### Input data

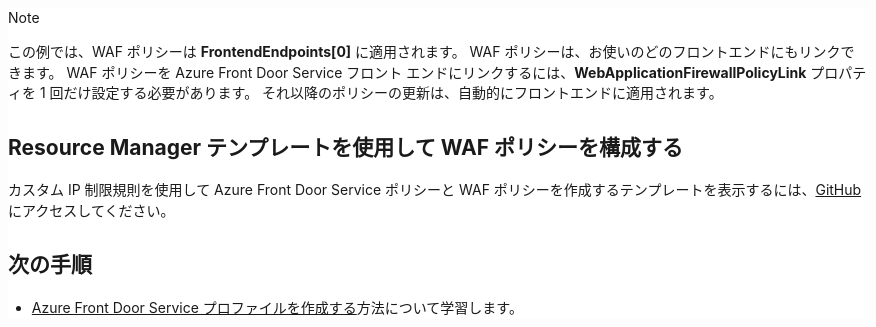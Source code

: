 > [!NOTE]
> この例では、WAF ポリシーは **FrontendEndpoints[0]** に適用されます。 WAF ポリシーは、お使いのどのフロントエンドにもリンクできます。 WAF ポリシーを Azure Front Door Service フロント エンドにリンクするには、**WebApplicationFirewallPolicyLink** プロパティを 1 回だけ設定する必要があります。 それ以降のポリシーの更新は、自動的にフロントエンドに適用されます。


## <a name="configure-a-waf-policy-with-a-resource-manager-template"></a>Resource Manager テンプレートを使用して WAF ポリシーを構成する
カスタム IP 制限規則を使用して Azure Front Door Service ポリシーと WAF ポリシーを作成するテンプレートを表示するには、[GitHub](https://github.com/Azure/azure-quickstart-templates/tree/master/201-front-door-waf-clientip) にアクセスしてください。


## <a name="next-steps"></a>次の手順

- [Azure Front Door Service プロファイルを作成する](../../frontdoor/quickstart-create-front-door.md)方法について学習します。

### Directions for this task
Reprint every record exactly and skip the pictures.

### Final answer
Source code

: > [!NOTE]
> この例では、WAF ポリシーは **FrontendEndpoints[0]** に適用されます。 WAF ポリシーは、お使いのどのフロントエンドにもリンクできます。 WAF ポリシーを Azure Front Door Service フロント エンドにリンクするには、**WebApplicationFirewallPolicyLink** プロパティを 1 回だけ設定する必要があります。 それ以降のポリシーの更新は、自動的にフロントエンドに適用されます。


## <a name="configure-a-waf-policy-with-a-resource-manager-template"></a>Resource Manager テンプレートを使用して WAF ポリシーを構成する
カスタム IP 制限規則を使用して Azure Front Door Service ポリシーと WAF ポリシーを作成するテンプレートを表示するには、[GitHub](https://github.com/Azure/azure-quickstart-templates/tree/master/201-front-door-waf-clientip) にアクセスしてください。


## <a name="next-steps"></a>次の手順

- [Azure Front Door Service プロファイルを作成する](../../frontdoor/quickstart-create-front-door.md)方法について学習します。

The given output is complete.